We don’t always think about it very much, but Louisiana has an abundance of public land available for hunting. That certainly is not true in every state, so we should count our blessings.

More than 60 state-owned and/or operated wildlife management areas are distributed throughout the state. In addition, federal lands offer even more hunting opportunities. 

Four federal agencies administer land available for hunting and fishing. The Army Corps of Engineers lists 38,822 acres in Indian Bayou, Old River Control & Lock and Bonnet Carre Spillway Areas. The National Park Service has 23,500 acres at Crown Point in Jefferson Parish.
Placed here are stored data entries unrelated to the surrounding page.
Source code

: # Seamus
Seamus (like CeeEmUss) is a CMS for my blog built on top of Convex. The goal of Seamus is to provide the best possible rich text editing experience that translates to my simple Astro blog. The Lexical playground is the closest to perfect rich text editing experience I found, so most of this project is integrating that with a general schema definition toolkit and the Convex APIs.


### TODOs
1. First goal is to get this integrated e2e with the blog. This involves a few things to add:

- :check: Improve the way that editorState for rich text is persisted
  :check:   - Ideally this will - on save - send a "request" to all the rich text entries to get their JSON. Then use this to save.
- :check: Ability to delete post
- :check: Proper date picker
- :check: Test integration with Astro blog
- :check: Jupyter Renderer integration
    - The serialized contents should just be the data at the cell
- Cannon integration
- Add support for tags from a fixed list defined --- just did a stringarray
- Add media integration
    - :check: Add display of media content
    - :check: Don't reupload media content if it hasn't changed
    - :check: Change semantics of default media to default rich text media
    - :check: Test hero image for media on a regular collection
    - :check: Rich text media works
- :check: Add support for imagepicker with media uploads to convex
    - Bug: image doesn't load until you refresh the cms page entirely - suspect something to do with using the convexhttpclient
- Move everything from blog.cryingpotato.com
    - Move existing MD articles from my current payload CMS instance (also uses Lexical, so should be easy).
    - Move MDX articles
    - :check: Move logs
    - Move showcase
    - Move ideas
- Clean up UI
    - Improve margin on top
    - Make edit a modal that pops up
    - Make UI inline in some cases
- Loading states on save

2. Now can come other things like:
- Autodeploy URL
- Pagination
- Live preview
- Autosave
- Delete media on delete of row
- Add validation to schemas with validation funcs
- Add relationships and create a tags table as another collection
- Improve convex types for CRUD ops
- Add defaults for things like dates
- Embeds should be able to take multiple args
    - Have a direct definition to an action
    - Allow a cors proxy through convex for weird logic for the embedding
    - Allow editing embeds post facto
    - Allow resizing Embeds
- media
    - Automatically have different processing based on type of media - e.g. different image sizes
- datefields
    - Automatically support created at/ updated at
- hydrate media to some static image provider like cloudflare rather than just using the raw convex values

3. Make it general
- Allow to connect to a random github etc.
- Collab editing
The national wildlife refuge System offers 550,000 acres spanning 29 parishes.

Finally, the U.S. Forest Service provides 604,000 acres in Kisatchie National Forest.

By my tally that’s 1,216,322 acres of federal land available for some form of hunting, fishing and other outdoor recreational activities. 
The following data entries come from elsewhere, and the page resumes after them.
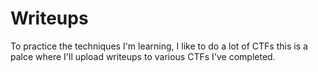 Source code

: # Writeups

To practice the techniques I'm learning, I like to do a lot of CTFs this is a palce where I'll upload writeups to various CTFs I've completed.
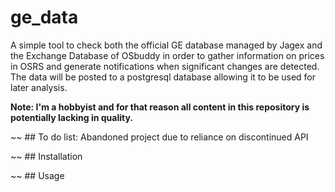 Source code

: # ge_data
A simple tool to check both the official GE database managed by Jagex and the Exchange Database of OSbuddy in order to gather information on prices in OSRS and generate notifications when significant changes are detected. The data will be posted to a postgresql database allowing it to be used for later analysis. 

**Note: I'm a hobbyist and for that reason all content in this repository is potentially lacking in quality.**

~~ ## To do list:
Abandoned project due to reliance on discontinued API

~~ ## Installation

~~ ## Usage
I have written a little in the past about Tensas National Wildlife Refuge and its important role in restoration of the Louisiana black bear. But Tensas NWR also produces some whopper bucks, along with the opportunity to hunt some of the last un-disturbed Mississippi River bottom in the United States. 

But the federal land with which I am most familiar is Kisatchie National Forest.

KNF has five Ranger Districts — Calcasieu, Kisatchie, Catahoula, Winn and Caney — along with two units. The Evangeline Unit lies in Rapides Parish, while the Vernon Unit is in the parish of the same name. 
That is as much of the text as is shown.